Directions: Go through the entries below from the first line and output each one exactly, up to and including the line with "## Conclusion".

··· Source information ···

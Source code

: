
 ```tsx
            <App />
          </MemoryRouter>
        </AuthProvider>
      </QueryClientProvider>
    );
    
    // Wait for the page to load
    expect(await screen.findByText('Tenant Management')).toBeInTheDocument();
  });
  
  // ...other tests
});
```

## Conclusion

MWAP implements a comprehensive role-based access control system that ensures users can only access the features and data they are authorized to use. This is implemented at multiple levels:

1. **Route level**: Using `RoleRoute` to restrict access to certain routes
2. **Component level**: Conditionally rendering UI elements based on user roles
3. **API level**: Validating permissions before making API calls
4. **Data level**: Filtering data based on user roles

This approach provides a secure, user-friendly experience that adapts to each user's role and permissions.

···

Exercise answer:
Source code

:
 ```tsx
            <App />
          </MemoryRouter>
        </AuthProvider>
      </QueryClientProvider>
    );
    
    // Wait for the page to load
    expect(await screen.findByText('Tenant Management')).toBeInTheDocument();
  });
  
  // ...other tests
});
```

## Conclusion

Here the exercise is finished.